What makes State of Origin so special?

It's a question that is both simple to answer and impossible to explain all at the same time.

What began with a brave gamble in 1980 by Ron McAuliffe and Kevin Humphreys to try and breath life back into interstate football has morphed into a sporting juggernaut.

The magic is in the names ... Beetson, Raudonikis, Lewis, Langer, Lockyer, Mortimer, Daley, Fittler, Johns, Thurston and Smith.

And the magic is in the games ... the first ever at The Cauldron, the first at the MCG in ’94, the first Blues breakthrough in ’85.

The last time The King graced the Origin stage and waved goodbye with his children in his arms, when Freddy waved goodbye with a try and a thumping win, Locky's farewell when his great mate JT emerged from the sheds in a wheelchair to share the moment.

Every year we are caught up in Origin’s spell, starting with the selection speculation, then the anticipation and finally the exhilaration of three ripping contests between the best players on the planet.

Arthur Beetson with another former Maroons skipper, Darren Lockyer.
Arthur Beetson with another former Maroons skipper, Darren Lockyer. ©NRL Photos

Way back in 1980 we tuned in to watch that first ever match at Lang Park to see what this State of Origin caper was all about.

To see whether Big Artie, at 35 years young, could turn back the Blue tide and avenge years of Maroon misery.

Or would Tom Terrific and the pride of NSW carry on a dominance that had seen the men from south of the border win 52 of the previous 60 interstate clashes.

Would Origin be a flash in the pan? Would fans embrace the concept?

Thankfully the answers turned out to be a resounding ‘no’ and ‘yes’ and four decades later we can revel in its success and reflect on a cavalcade of magic moments.

Below is an extract from 40 years of Origin: The Magic, The Moments, The Memories, written by NRL.com senior journalist and former Rugby League Week editor Martin Lenehan. It will be on sale soon but you can pre-order a copy through publisher Bauer Books.
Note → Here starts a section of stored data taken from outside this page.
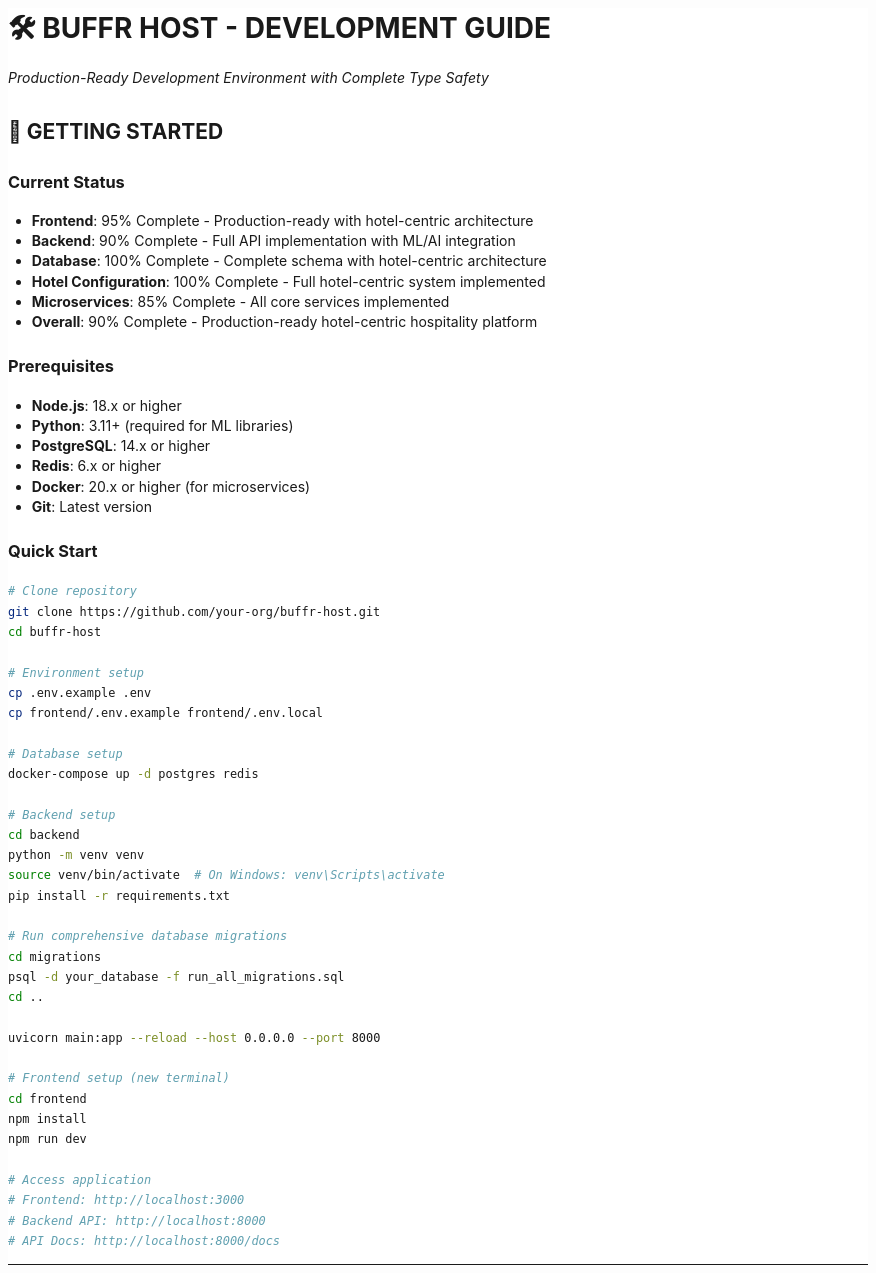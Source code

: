 # 🛠️ **BUFFR HOST - DEVELOPMENT GUIDE**
*Production-Ready Development Environment with Complete Type Safety*

## 🚀 **GETTING STARTED**

### **Current Status**
- **Frontend**: 95% Complete - Production-ready with hotel-centric architecture
- **Backend**: 90% Complete - Full API implementation with ML/AI integration
- **Database**: 100% Complete - Complete schema with hotel-centric architecture
- **Hotel Configuration**: 100% Complete - Full hotel-centric system implemented
- **Microservices**: 85% Complete - All core services implemented
- **Overall**: 90% Complete - Production-ready hotel-centric hospitality platform

### **Prerequisites**
- **Node.js**: 18.x or higher
- **Python**: 3.11+ (required for ML libraries)
- **PostgreSQL**: 14.x or higher
- **Redis**: 6.x or higher
- **Docker**: 20.x or higher (for microservices)
- **Git**: Latest version

### **Quick Start**
```bash
# Clone repository
git clone https://github.com/your-org/buffr-host.git
cd buffr-host

# Environment setup
cp .env.example .env
cp frontend/.env.example frontend/.env.local

# Database setup
docker-compose up -d postgres redis

# Backend setup
cd backend
python -m venv venv
source venv/bin/activate  # On Windows: venv\Scripts\activate
pip install -r requirements.txt

# Run comprehensive database migrations
cd migrations
psql -d your_database -f run_all_migrations.sql
cd ..

uvicorn main:app --reload --host 0.0.0.0 --port 8000

# Frontend setup (new terminal)
cd frontend
npm install
npm run dev

# Access application
# Frontend: http://localhost:3000
# Backend API: http://localhost:8000
# API Docs: http://localhost:8000/docs
```

---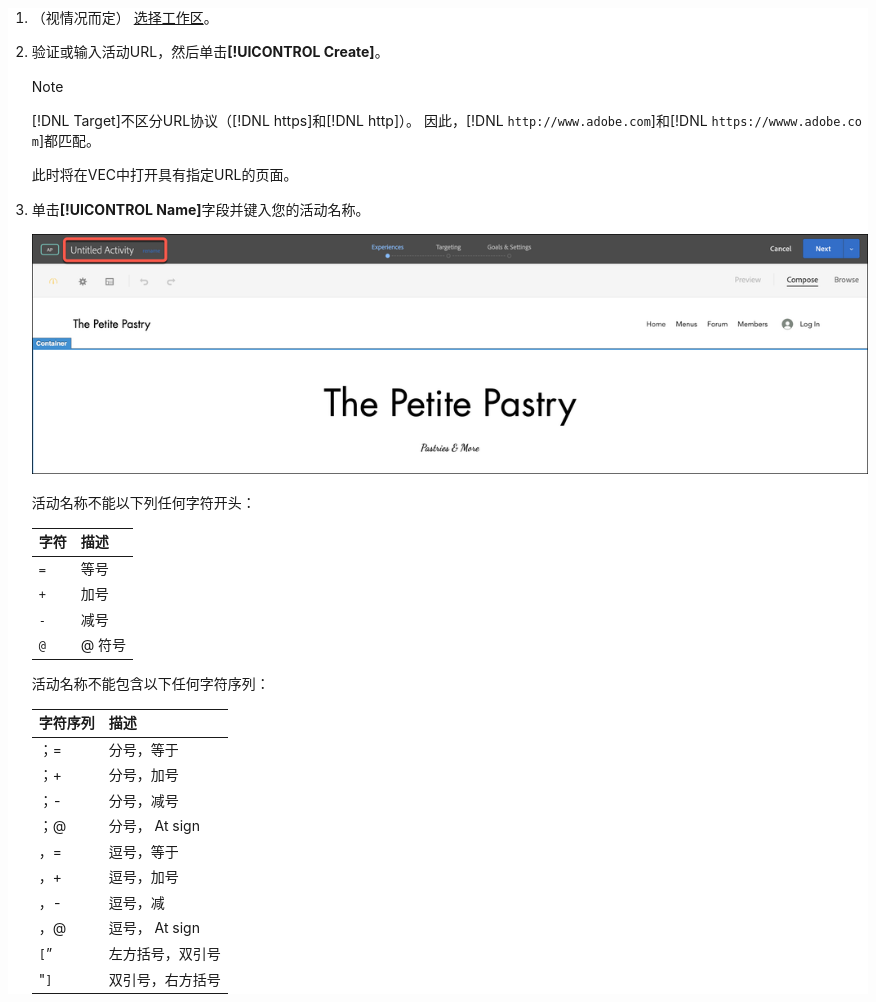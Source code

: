 1. （视情况而定） [选择工作区](/help/main/administrating-target/c-user-management/property-channel/property-channel.md)。

1. 验证或输入活动URL，然后单击&#x200B;**[!UICONTROL Create]**。

   >[!NOTE]
   >
   >[!DNL Target]不区分URL协议（[!DNL https]和[!DNL http]）。 因此，[!DNL `http://www.adobe.com`]和[!DNL `https://wwww.adobe.com`]都匹配。

   此时将在VEC中打开具有指定URL的页面。

1. 单击&#x200B;**[!UICONTROL Name]**&#x200B;字段并键入您的活动名称。

   ![名称字段](/help/main/c-activities/t-automated-personalization/assets/ap-new-name.png)

   活动名称不能以下列任何字符开头：

   | 字符 | 描述 |
   |--- |--- |
   | `=` | 等号 |
   | `+` | 加号 |
   | `-` | 减号 |
   | `@` | @ 符号 |

   活动名称不能包含以下任何字符序列：

   | 字符序列 | 描述 |
   |--- |--- |
   | ；= | 分号，等于 |
   | ；+ | 分号，加号 |
   | ；- | 分号，减号 |
   | ；@ | 分号， At sign |
   | ，= | 逗号，等于 |
   | ，+ | 逗号，加号 |
   | ，- | 逗号，减 |
   | ，@ | 逗号， At sign |
   | `[`” | 左方括号，双引号 |
   | &quot;`]` | 双引号，右方括号 |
Enter the promo code 25Off at checkout to receive a 25% discount.

The Coaches

Equal parts mate, motivator and man manager, the coaches who’ve survived and prospered in the Origin pressure cooker have chosen to teach the history of the jersey rather than complicated game plans.

“Origin is a lot more about the camaraderie and connectivity and you have to create an environment where that connection is very strong,” says former Blues mentor Wayne Pearce, one of only three men to feature in a series clean sweep as a player and a coach, alongside revered Maroons Mal Meninga and Paul Vautin.

“Successful Origin coaches have been good at understanding that principle. The folklore of Origin is something the coaches all let their players understand."

Steve Mortimer and the Blues in 1985 after their first series win.
Steve Mortimer and the Blues in 1985 after their first series win. ©NRL Photos

And when it comes to the folklore of footy’s fiercest rivalry, who better to inspire Generation Next than the 13th Immortal Meninga, who was there on opening night in 1980 and pulled on the maroon jersey 32 times in a glittering career.

“Mal has that aura, and it grew and grew the more series he kept winning as our coach,” says Darren Lockyer.

“There was already a level of respect for his playing deeds, then throw in winning all those series and the respect skyrocketed. Mal is really good at motivating blokes for a common cause. He’s a big man and he’s imposing so when he speaks, people listen.”

The triumphant 1995 Queensland State of Origin team.
The triumphant 1995 Queensland State of Origin team. ©NRL Photos

A decade before Meninga’s remarkable reign began, "Fatty" Vautin had steered an unheralded, unfashionable and largely unrecognisable Maroons team to one of the most celebrated series wins in Origin history.

Minus their Super League stars and with a coach renowned more for his Footy Show than his footy brain, the 1995 Maroons defied the odds and the doomsayers to sweep a Blues side brimming with big names.

No fewer than nine players debuted for Queensland in Game One, a dour, tryless affair which Vautin’s men won 2-0.

Origin Classic: Game II, 1991

On to the iconic MCG where fists and insults flew but despite all the Blues’ bluster it was the underdogs who wrapped up the series with a 20-12 win.

By the time they hit home turf for the “dead” rubber, you could have forgiven Queensland for dropping their intensity, but instead they raised the bar even higher to run in four tries and run out 24-16 victors.

Most pundits were left scratching their heads but for captain Trevor Gillmeister there was never any doubt that his former Origin roomie Vautin could lead this motley Maroon crew to a life-changing triumph.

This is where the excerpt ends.